SEATTLE — A Lynnwood man was sentenced Friday to two years in federal prison for threats to a Buffalo, New York grocery store, near the store where a white gunman killed 10 Black people just two months earlier.
Two months after the May massacre, a man identifying himself as “Peter” called a Tops grocery store near the store where the shooting occurred. The caller asked an employee how many Black people were in the store, according to the federal charges filed in U.S. District Court in Seattle. He said he’d make the news if he killed all of them.
The man, later identified as Joey David George, told the employee there was a chance he was already in the store or nearby. But if he didn’t see anyone there, he’d go to another Tops store on Jefferson Avenue — the actual scene of the mass shooting, according to the charges.
On the call in July, George said he has a really good shot and would “pick people off” from the parking lot.
Days later, he called the supermarket again. He said he would kill Black people and spare the white people. George said he’d be there in five minutes if the store wasn’t closed.
These were not the only threats George made, federal prosecutors alleged.
In September 2021, he called a cannabis dispensary in Maryland. In that call, George used racist slurs and said he felt “Black people do too much and have it coming.” The dispensary hired more security and closed for the rest of the day and the next day.
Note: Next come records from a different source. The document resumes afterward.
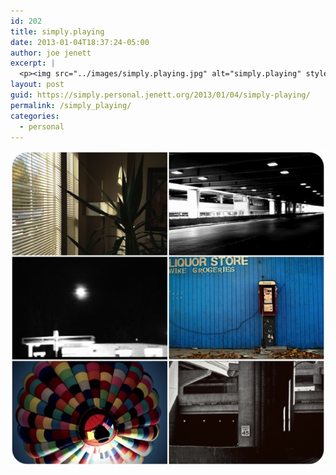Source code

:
 ```yaml
---
id: 202
title: simply.playing
date: 2013-01-04T18:37:24-05:00
author: joe jenett
excerpt: |
  <p><img src="../images/simply.playing.jpg" alt="simply.playing" style="border:none;" /></p>
layout: post
guid: https://simply.personal.jenett.org/2013/01/04/simply-playing/
permalink: /simply_playing/
categories:
  - personal
---
```

<img src="../images/simply.playing.jpg" alt="simply.playing" style="border:none;" />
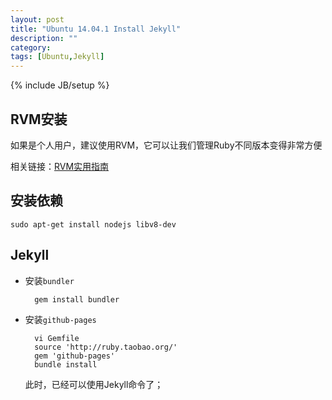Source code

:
 ```yaml
---
layout: post
title: "Ubuntu 14.04.1 Install Jekyll"
description: ""
category: 
tags: [Ubuntu,Jekyll]
---
```

{% include JB/setup %}

## RVM安装

如果是个人用户，建议使用RVM，它可以让我们管理Ruby不同版本变得非常方便

相关链接：[RVM实用指南](https://ruby-china.org/wiki/rvm-guide)

## 安装依赖

    sudo apt-get install nodejs libv8-dev

## Jekyll

- 安装`bundler`

        gem install bundler

- 安装`github-pages`

        vi Gemfile
        source 'http://ruby.taobao.org/'
        gem 'github-pages'
        bundle install

	此时，已经可以使用Jekyll命令了；
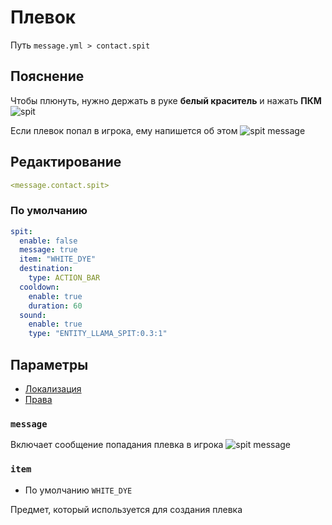 # Плевок
Путь `message.yml > contact.spit`

## Пояснение
Чтобы плюнуть, нужно держать в руке **белый краситель** и нажать **ПКМ**
![spit](/spit.gif)

Если плевок попал в игрока, ему напишется об этом
![spit message](/spit.png)

## Редактирование
```yaml
<message.contact.spit>
```

### По умолчанию
```yaml
spit:
  enable: false
  message: true
  item: "WHITE_DYE"
  destination:
    type: ACTION_BAR
  cooldown:
    enable: true
    duration: 60
  sound:
    enable: true
    type: "ENTITY_LLAMA_SPIT:0.3:1"
```

## Параметры

- [Локализация](/docs/localizations/ru_ru/message/contact/spit/)
- [Права](/docs/permission/message/contact/spit/)

<!--@include: @/parts/enable.md-->

### `message`

Включает сообщение попадания плевка в игрока
![spit message](/spit.png)

### `item`
- По умолчанию `WHITE_DYE`

Предмет, который используется для создания плевка

<!--@include: @/parts/destination.md-->
<!--@include: @/parts/cooldown.md-->
<!--@include: @/parts/sound.md-->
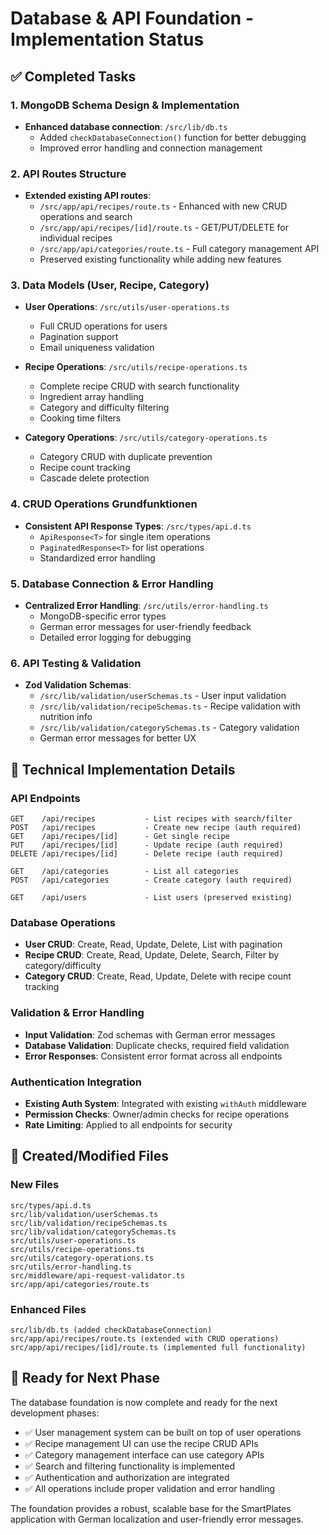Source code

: # Database & API Foundation - Implementation Status

## ✅ Completed Tasks

### 1. MongoDB Schema Design & Implementation
- **Enhanced database connection**: `/src/lib/db.ts`
  - Added `checkDatabaseConnection()` function for better debugging
  - Improved error handling and connection management

### 2. API Routes Structure
- **Extended existing API routes**:
  - `/src/app/api/recipes/route.ts` - Enhanced with new CRUD operations and search
  - `/src/app/api/recipes/[id]/route.ts` - GET/PUT/DELETE for individual recipes
  - `/src/app/api/categories/route.ts` - Full category management API
  - Preserved existing functionality while adding new features

### 3. Data Models (User, Recipe, Category)
- **User Operations**: `/src/utils/user-operations.ts`
  - Full CRUD operations for users
  - Pagination support
  - Email uniqueness validation
  
- **Recipe Operations**: `/src/utils/recipe-operations.ts`
  - Complete recipe CRUD with search functionality
  - Ingredient array handling
  - Category and difficulty filtering
  - Cooking time filters
  
- **Category Operations**: `/src/utils/category-operations.ts`
  - Category CRUD with duplicate prevention
  - Recipe count tracking
  - Cascade delete protection

### 4. CRUD Operations Grundfunktionen
- **Consistent API Response Types**: `/src/types/api.d.ts`
  - `ApiResponse<T>` for single item operations
  - `PaginatedResponse<T>` for list operations
  - Standardized error handling

### 5. Database Connection & Error Handling
- **Centralized Error Handling**: `/src/utils/error-handling.ts`
  - MongoDB-specific error types
  - German error messages for user-friendly feedback
  - Detailed error logging for debugging

### 6. API Testing & Validation
- **Zod Validation Schemas**:
  - `/src/lib/validation/userSchemas.ts` - User input validation
  - `/src/lib/validation/recipeSchemas.ts` - Recipe validation with nutrition info
  - `/src/lib/validation/categorySchemas.ts` - Category validation
  - German error messages for better UX

## 🔧 Technical Implementation Details

### API Endpoints
```
GET    /api/recipes           - List recipes with search/filter
POST   /api/recipes           - Create new recipe (auth required)
GET    /api/recipes/[id]      - Get single recipe
PUT    /api/recipes/[id]      - Update recipe (auth required)
DELETE /api/recipes/[id]      - Delete recipe (auth required)

GET    /api/categories        - List all categories
POST   /api/categories        - Create category (auth required)

GET    /api/users             - List users (preserved existing)
```

### Database Operations
- **User CRUD**: Create, Read, Update, Delete, List with pagination
- **Recipe CRUD**: Create, Read, Update, Delete, Search, Filter by category/difficulty
- **Category CRUD**: Create, Read, Update, Delete with recipe count tracking

### Validation & Error Handling
- **Input Validation**: Zod schemas with German error messages
- **Database Validation**: Duplicate checks, required field validation
- **Error Responses**: Consistent error format across all endpoints

### Authentication Integration
- **Existing Auth System**: Integrated with existing `withAuth` middleware
- **Permission Checks**: Owner/admin checks for recipe operations
- **Rate Limiting**: Applied to all endpoints for security

## 📁 Created/Modified Files

### New Files
```
src/types/api.d.ts
src/lib/validation/userSchemas.ts
src/lib/validation/recipeSchemas.ts
src/lib/validation/categorySchemas.ts
src/utils/user-operations.ts
src/utils/recipe-operations.ts
src/utils/category-operations.ts
src/utils/error-handling.ts
src/middleware/api-request-validator.ts
src/app/api/categories/route.ts
```

### Enhanced Files
```
src/lib/db.ts (added checkDatabaseConnection)
src/app/api/recipes/route.ts (extended with CRUD operations)
src/app/api/recipes/[id]/route.ts (implemented full functionality)
```

## 🚀 Ready for Next Phase

The database foundation is now complete and ready for the next development phases:
- ✅ User management system can be built on top of user operations
- ✅ Recipe management UI can use the recipe CRUD APIs
- ✅ Category management interface can use category APIs
- ✅ Search and filtering functionality is implemented
- ✅ Authentication and authorization are integrated
- ✅ All operations include proper validation and error handling

The foundation provides a robust, scalable base for the SmartPlates application with German localization and user-friendly error messages.
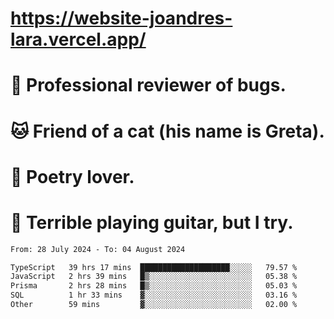 # https://website-joandres-lara.vercel.app/
# 🐛 Professional reviewer of bugs.
# 🐱 Friend of a cat (his name is Greta).
# 📜 Poetry lover.
# 🎸 Terrible playing guitar, but I try.

<!--START_SECTION:waka-->

```txt
From: 28 July 2024 - To: 04 August 2024

TypeScript   39 hrs 17 mins  ████████████████████░░░░░   79.57 %
JavaScript   2 hrs 39 mins   █▒░░░░░░░░░░░░░░░░░░░░░░░   05.38 %
Prisma       2 hrs 28 mins   █▒░░░░░░░░░░░░░░░░░░░░░░░   05.03 %
SQL          1 hr 33 mins    ▓░░░░░░░░░░░░░░░░░░░░░░░░   03.16 %
Other        59 mins         ▓░░░░░░░░░░░░░░░░░░░░░░░░   02.00 %
```

<!--END_SECTION:waka-->
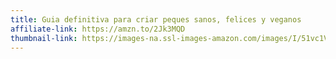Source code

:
 ```yaml
---
title: Guia definitiva para criar peques sanos, felices y veganos
affiliate-link: https://amzn.to/2Jk3MQD
thumbnail-link: https://images-na.ssl-images-amazon.com/images/I/51vc1VCbzyL._SX331_BO1,204,203,200_.jpg
---
```

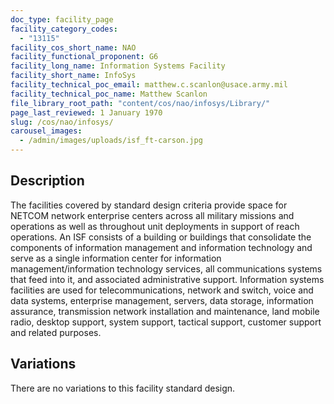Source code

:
 ```yaml
---
doc_type: facility_page
facility_category_codes:
  - "13115"
facility_cos_short_name: NAO
facility_functional_proponent: G6
facility_long_name: Information Systems Facility
facility_short_name: InfoSys
facility_technical_poc_email: matthew.c.scanlon@usace.army.mil
facility_technical_poc_name: Matthew Scanlon
file_library_root_path: "content/cos/nao/infosys/Library/"
page_last_reviewed: 1 January 1970
slug: /cos/nao/infosys/
carousel_images:
  - /admin/images/uploads/isf_ft-carson.jpg
---
```


## Description

The facilities covered by standard design criteria provide space for NETCOM network enterprise centers across all military missions and operations as well as throughout unit deployments in support of reach operations. An ISF consists of a building or buildings that consolidate the components of information management and information technology and serve as a single information center for information management/information technology services, all communications systems that feed into it, and associated administrative support. Information systems facilities are used for telecommunications, network and switch, voice and data systems, enterprise management, servers, data storage, information assurance, transmission network installation and maintenance, land mobile radio, desktop support, system support, tactical support, customer support and related purposes.

## Variations

There are no variations to this facility standard design.

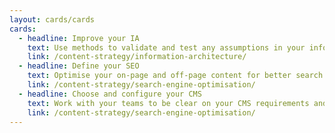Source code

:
 ```yaml
---
layout: cards/cards
cards:
  - headline: Improve your IA
    text: Use methods to validate and test any assumptions in your information architecture.  
    link: /content-strategy/information-architecture/
  - headline: Define your SEO
    text: Optimise your on-page and off-page content for better search results.
    link: /content-strategy/search-engine-optimisation/
  - headline: Choose and configure your CMS
    text: Work with your teams to be clear on your CMS requirements and options.
    link: /content-strategy/search-engine-optimisation/
---
```

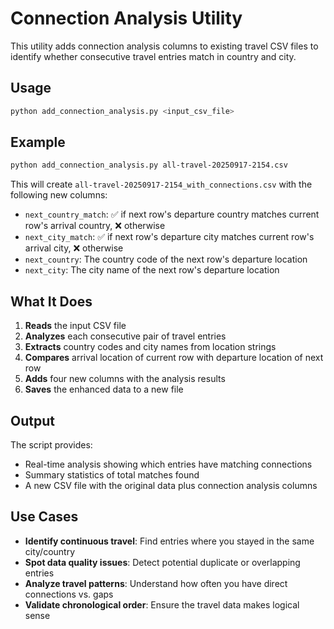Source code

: # Connection Analysis Utility

This utility adds connection analysis columns to existing travel CSV files to identify whether consecutive travel entries match in country and city.

## Usage

```bash
python add_connection_analysis.py <input_csv_file>
```

## Example

```bash
python add_connection_analysis.py all-travel-20250917-2154.csv
```

This will create `all-travel-20250917-2154_with_connections.csv` with the following new columns:

- `next_country_match`: ✅ if next row's departure country matches current row's arrival country, ❌ otherwise
- `next_city_match`: ✅ if next row's departure city matches current row's arrival city, ❌ otherwise  
- `next_country`: The country code of the next row's departure location
- `next_city`: The city name of the next row's departure location

## What It Does

1. **Reads** the input CSV file
2. **Analyzes** each consecutive pair of travel entries
3. **Extracts** country codes and city names from location strings
4. **Compares** arrival location of current row with departure location of next row
5. **Adds** four new columns with the analysis results
6. **Saves** the enhanced data to a new file

## Output

The script provides:
- Real-time analysis showing which entries have matching connections
- Summary statistics of total matches found
- A new CSV file with the original data plus connection analysis columns

## Use Cases

- **Identify continuous travel**: Find entries where you stayed in the same city/country
- **Spot data quality issues**: Detect potential duplicate or overlapping entries
- **Analyze travel patterns**: Understand how often you have direct connections vs. gaps
- **Validate chronological order**: Ensure the travel data makes logical sense
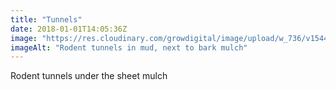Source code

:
 ```yaml
---
title: "Tunnels"
date: 2018-01-01T14:05:36Z
image: "https://res.cloudinary.com/growdigital/image/upload/w_736/v1544046966/vole-tunnels-38728988664.jpg"
imageAlt: "Rodent tunnels in mud, next to bark mulch"
---
```


Rodent tunnels under the sheet mulch
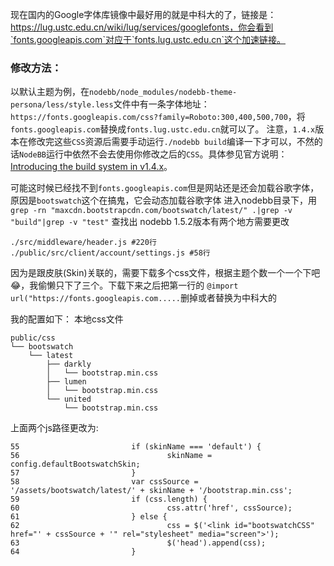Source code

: 现在国内的Google字体库镜像中最好用的就是中科大的了，链接是：https://lug.ustc.edu.cn/wiki/lug/services/googlefonts，你会看到`fonts.googleapis.com`对应于`fonts.lug.ustc.edu.cn`这个加速链接。

### 修改方法：

以默认主题为例，在`nodebb/node_modules/nodebb-theme-persona/less/style.less`文件中有一条字体地址：`https://fonts.googleapis.com/css?family=Roboto:300,400,500,700`，将`fonts.googleapis.com`替换成`fonts.lug.ustc.edu.cn`就可以了。
注意，`1.4.x`版本在修改完这些`CSS`资源后需要手动运行`./nodebb build`编译一下才可以，不然的话`NodeBB`运行中依然不会去使用你修改之后的`CSS`。具体参见官方说明：[Introducing the build system in v1.4.x](https://blog.nodebb.org/introducing-the-build-system-in-v1-4-3/)。

可能这时候已经找不到`fonts.googleapis.com`但是网站还是还会加载谷歌字体，原因是`bootswatch`这个在搞鬼，它会动态加载谷歌字体
进入nodebb目录下，用`grep -rn "maxcdn.bootstrapcdn.com/bootswatch/latest/" .|grep -v "build"|grep -v "test"` 查找出
nodebb 1.5.2版本有两个地方需要更改
```
./src/middleware/header.js #220行
./public/src/client/account/settings.js #58行
```
因为是跟皮肤(Skin)关联的，需要下载多个css文件，根据主题个数一个一个下吧😂，我偷懒只下了三个。下载下来之后把第一行的 `@import url("https://fonts.googleapis.com.....`删掉或者替换为中科大的

我的配置如下：
本地css文件
```
public/css
└── bootswatch
    └── latest
        ├── darkly
        │   └── bootstrap.min.css
        ├── lumen
        │   └── bootstrap.min.css
        └── united
            └── bootstrap.min.css
```        

上面两个js路径更改为:
```
55                         if (skinName === 'default') {
56                                 skinName = config.defaultBootswatchSkin;
57                         }
58                         var cssSource = '/assets/bootswatch/latest/' + skinName + '/bootstrap.min.css';
59                         if (css.length) {
60                                 css.attr('href', cssSource);
61                         } else {
62                                 css = $('<link id="bootswatchCSS" href="' + cssSource + '" rel="stylesheet" media="screen">');
63                                 $('head').append(css);
64                         }
```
In May, he called a California diner and reported he’d shoot the Black and Hispanic patrons if the restaurant wasn’t closed within 20 minutes. The suspect later reportedly told investigators he made the threat to strike fear into the Black community.
Prosecutors alleged George also threatened a Denny’s in Connecticut and a Seattle cannabis dispensary.
On July 21, federal agents arrested George. In an interview with them, the defendant said of the Buffalo threats “I never knew that store existed until I seen the mass shooting. And I guess I was inspired to scare them.”
He acknowledged making threats elsewhere to scare people, according to court documents. He didn’t want to make threats on the internet so as to avoid “leaving a paper trail,” George reported. He acknowledged what he did was wrong.
Last month, George pleaded guilty to one count each of interstate threats and interference with federally protected activity.
“What he did in this case was deplorable,” Assistant U.S. Attorney Thomas Woods said at sentencing Friday. “What he did, and I use this term deliberately, and it’s one a prosecutor should only very rarely say — what he did was evil.”
Woods noted the criminal justice system has long ignored calls for action from Black Americans.
“For generations in this country, since its very founding, people of color have understandably been distrustful of law enforcement and distrustful of the criminal justice system,” he said. “It too far often has not vindicated their rights and the harms perpetrated against them. This one sentencing, of course, does not erase that history, but it should be part of a recognition that this type of harm, this quantum of harm, this conduct, is one that is deserving of punishment.”
George’s public defender, Mohammad Hamoudi, said his client has autism and suffers from post-traumatic stress disorder after a tremendously traumatic childhood rife with abuse that caused him to disassociate from reality. After an examination, the U.S. Probation Office reported George was “raised to hate.” George said he was saying the N-word at 2- or 3-years-old.
He would watch Fox News for 10 hours a day, the Probation Office found.
While at the Federal Detention Center in SeaTac, the Lynnwood man has been seeing a psychologist, Hamoudi noted in court filings.
In court Friday, the defendant said he regrets his actions.
“What I did was wrong, and there is no excuse,” George said. “And I feel bad for the people that I scared.”
Under federal sentencing guidelines, George faced between 1¾ and 2¼ years in prison. Woods planned to recommend a sentence above that range, but given the defendant’s traumatic upbringing and history of mental illness, he pushed for the high end of that range.
Hamoudi asked for a 1-year prison term, noting his client has no prior criminal history.
“What happened here was reprehensible,” Hamoudi said at sentencing. “These people, these communities of color, were scared, but I don’t think additional time in prison is going to right that wrong.”
U.S. District Court Judge Ricardo Martinez sentenced George to two years, the middle of the range in the guidelines. He called George’s actions “nothing other than terrorizing to the victims on the other end of those calls.” But he said the case shows the need for more mental health care.
“The fact that intellectually disabled people with severe mental health challenges end up in courtrooms and courthouses, rather than in places where they can be taken care of and perhaps helped, is one of the most difficult things in today’s society,” the judge said. “No, we don’t have enough doctors who can help. No, we don’t have enough mental health facilities that can step in. No, we don’t have enough early education centers and policies that would help stop someone like Joey George growing up in the environment that he grew up in.”